Ее муж был ласковым и обходительным, но еще он был магом и мог в любой момент прочесть ее мысли. Даже одна мысль о Казиме могла стать для того роковой. Девушка начала представлять, в какую ярость придет муж, застав ее с другим мужчиной, который вдобавок еще и являлся обычным человеком. Что он сделает с Казимом, Гурией или Джаем? Страх за них почти парализовал Рамиту.
Они с Гурией провели много часов, придумав и отвергнув тысячу планов: скрыться в глуши; на коленях умолять ее мужа расторгнуть их брак и отпустить ее; уговорить Казима уехать… Рамита даже говорила о том, что убьет себя, чтобы Казим отказался от нее раз и навсегда.
Идеи Гурии были не менее противоречивыми: она то гневалась, что их братья приехали, чтобы испортить их новую богатую жизнь вдали от нелегких будней Аруна-Нагара, то делилась мрачными замыслами о перерезании глоток и ночном побеге.
Хуже всего Рамите было, когда она оставалась наедине с мужем. Она ужасно боялась, что он прочтет какую-нибудь ее безумную мысль, и даже притворилась больной. Маг приходил в ее комнату, явно желая возлечь рядом, но Рамита ссылалась на усталость, и он уходил, озадаченный и разочарованный.
Наконец у Гурии появилась идея, и на следующий день Рамита начала молить Мейроса, чтобы тот позволил ей лично ходить в мандир к пандиту Омпрасаду с целью помолиться.
– Прошу, повелитель, – прошептала она. – Я хочу каждый день делать подношение, чтобы Боги даровали мне ребенка. Во сне я увидела, что это – единственный путь.

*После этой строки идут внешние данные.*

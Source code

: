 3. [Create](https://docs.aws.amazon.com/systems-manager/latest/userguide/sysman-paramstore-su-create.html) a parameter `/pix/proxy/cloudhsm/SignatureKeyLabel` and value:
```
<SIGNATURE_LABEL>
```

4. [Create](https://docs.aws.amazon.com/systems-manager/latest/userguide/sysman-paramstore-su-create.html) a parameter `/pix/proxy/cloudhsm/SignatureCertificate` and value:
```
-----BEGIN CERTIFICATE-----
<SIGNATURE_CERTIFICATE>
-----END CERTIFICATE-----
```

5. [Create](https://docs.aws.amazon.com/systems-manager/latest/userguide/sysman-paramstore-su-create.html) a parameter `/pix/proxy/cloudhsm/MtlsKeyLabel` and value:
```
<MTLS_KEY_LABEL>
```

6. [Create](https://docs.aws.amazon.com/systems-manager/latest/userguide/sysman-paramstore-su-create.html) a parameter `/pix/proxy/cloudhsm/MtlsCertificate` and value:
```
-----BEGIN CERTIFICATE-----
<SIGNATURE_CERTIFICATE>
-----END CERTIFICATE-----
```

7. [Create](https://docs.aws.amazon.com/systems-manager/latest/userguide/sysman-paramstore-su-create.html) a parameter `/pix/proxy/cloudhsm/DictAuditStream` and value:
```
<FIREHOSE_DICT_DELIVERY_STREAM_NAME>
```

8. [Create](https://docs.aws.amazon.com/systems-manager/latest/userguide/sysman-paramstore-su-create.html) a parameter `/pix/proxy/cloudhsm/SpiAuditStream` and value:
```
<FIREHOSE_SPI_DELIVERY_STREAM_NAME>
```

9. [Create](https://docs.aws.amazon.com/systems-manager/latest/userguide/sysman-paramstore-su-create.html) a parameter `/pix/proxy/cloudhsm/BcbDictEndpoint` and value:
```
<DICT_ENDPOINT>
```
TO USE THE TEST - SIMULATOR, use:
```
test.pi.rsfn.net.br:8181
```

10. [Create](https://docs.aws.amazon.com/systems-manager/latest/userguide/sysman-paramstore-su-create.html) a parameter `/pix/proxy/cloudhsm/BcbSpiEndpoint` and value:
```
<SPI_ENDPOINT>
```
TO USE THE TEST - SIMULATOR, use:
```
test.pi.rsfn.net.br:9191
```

Мейрос, похоже, был настроен скептично.
– Ты слишком серьезно относишься к своим предрассудкам, жена. Что тебе поможет – так это настойчивость. И хорошее питание, – добавил он, глядя на тарелку, к содержимому которой она едва притронулась.

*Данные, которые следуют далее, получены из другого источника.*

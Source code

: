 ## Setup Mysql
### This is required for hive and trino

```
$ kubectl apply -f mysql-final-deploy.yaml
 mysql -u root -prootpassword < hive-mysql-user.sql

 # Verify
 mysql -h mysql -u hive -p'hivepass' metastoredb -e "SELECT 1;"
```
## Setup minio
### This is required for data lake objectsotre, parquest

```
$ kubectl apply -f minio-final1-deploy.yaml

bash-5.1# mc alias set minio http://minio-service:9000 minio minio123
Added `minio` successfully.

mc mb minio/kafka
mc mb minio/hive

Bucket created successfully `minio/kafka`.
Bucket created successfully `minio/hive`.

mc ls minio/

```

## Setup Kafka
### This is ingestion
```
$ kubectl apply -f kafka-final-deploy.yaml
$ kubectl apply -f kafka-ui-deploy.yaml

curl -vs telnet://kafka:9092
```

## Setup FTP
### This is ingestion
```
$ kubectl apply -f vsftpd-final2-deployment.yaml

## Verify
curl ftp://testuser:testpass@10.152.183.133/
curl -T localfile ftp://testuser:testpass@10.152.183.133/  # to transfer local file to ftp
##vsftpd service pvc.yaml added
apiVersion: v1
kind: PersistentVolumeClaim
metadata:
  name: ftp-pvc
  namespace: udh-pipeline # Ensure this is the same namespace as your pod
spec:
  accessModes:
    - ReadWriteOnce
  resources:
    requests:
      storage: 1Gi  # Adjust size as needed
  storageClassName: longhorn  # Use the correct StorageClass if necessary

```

– Прошу, муж. Гурия часто туда ходит. Там вполне безопасно.
– Там может быть безопасно для нее, но не для леди Мейрос. – На лице мага по-прежнему читалось сомнение. Он взглянул на нее, и девушка почувствовала, что во рту у нее пересохло, а ее сердце бешено забилось. – Ты слишком переживаешь. Разве не может этот жрец приходить сюда, как он уже делал раньше?

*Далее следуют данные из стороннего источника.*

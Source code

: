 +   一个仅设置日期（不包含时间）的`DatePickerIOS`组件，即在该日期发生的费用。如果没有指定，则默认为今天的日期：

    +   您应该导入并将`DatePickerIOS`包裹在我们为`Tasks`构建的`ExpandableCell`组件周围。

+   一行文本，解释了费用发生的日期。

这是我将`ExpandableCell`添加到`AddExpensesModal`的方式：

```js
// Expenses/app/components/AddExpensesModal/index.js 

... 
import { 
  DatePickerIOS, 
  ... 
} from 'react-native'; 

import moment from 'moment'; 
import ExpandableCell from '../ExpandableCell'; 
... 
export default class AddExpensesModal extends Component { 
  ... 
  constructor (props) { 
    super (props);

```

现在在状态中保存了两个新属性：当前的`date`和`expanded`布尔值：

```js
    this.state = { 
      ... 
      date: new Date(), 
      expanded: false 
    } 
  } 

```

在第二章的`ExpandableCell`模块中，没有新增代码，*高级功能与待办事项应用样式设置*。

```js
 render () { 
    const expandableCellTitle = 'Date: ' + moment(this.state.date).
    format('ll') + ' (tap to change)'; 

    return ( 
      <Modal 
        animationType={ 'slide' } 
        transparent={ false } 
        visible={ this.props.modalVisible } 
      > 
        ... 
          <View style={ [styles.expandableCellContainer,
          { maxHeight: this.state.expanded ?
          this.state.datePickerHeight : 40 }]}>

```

– Мандир – это в высшей степени священное место…
– Да? Ох, ладно, но лишь один раз! – Подумав какое-то мгновение, маг произнес мягко: – Если тебя это порадует, жена, я прикажу возвести здесь небольшое святилище, чтобы ты могла молиться своим богам.
Девушку охватило ужасное чувство вины. Еще несколько недель назад она пришла бы в восторг оттого, что муж признал ее право исповедовать свою веру, а теперь это было лишь препятствием, мешавшим ей увидеться с Казимом. Она попыталась притвориться довольной.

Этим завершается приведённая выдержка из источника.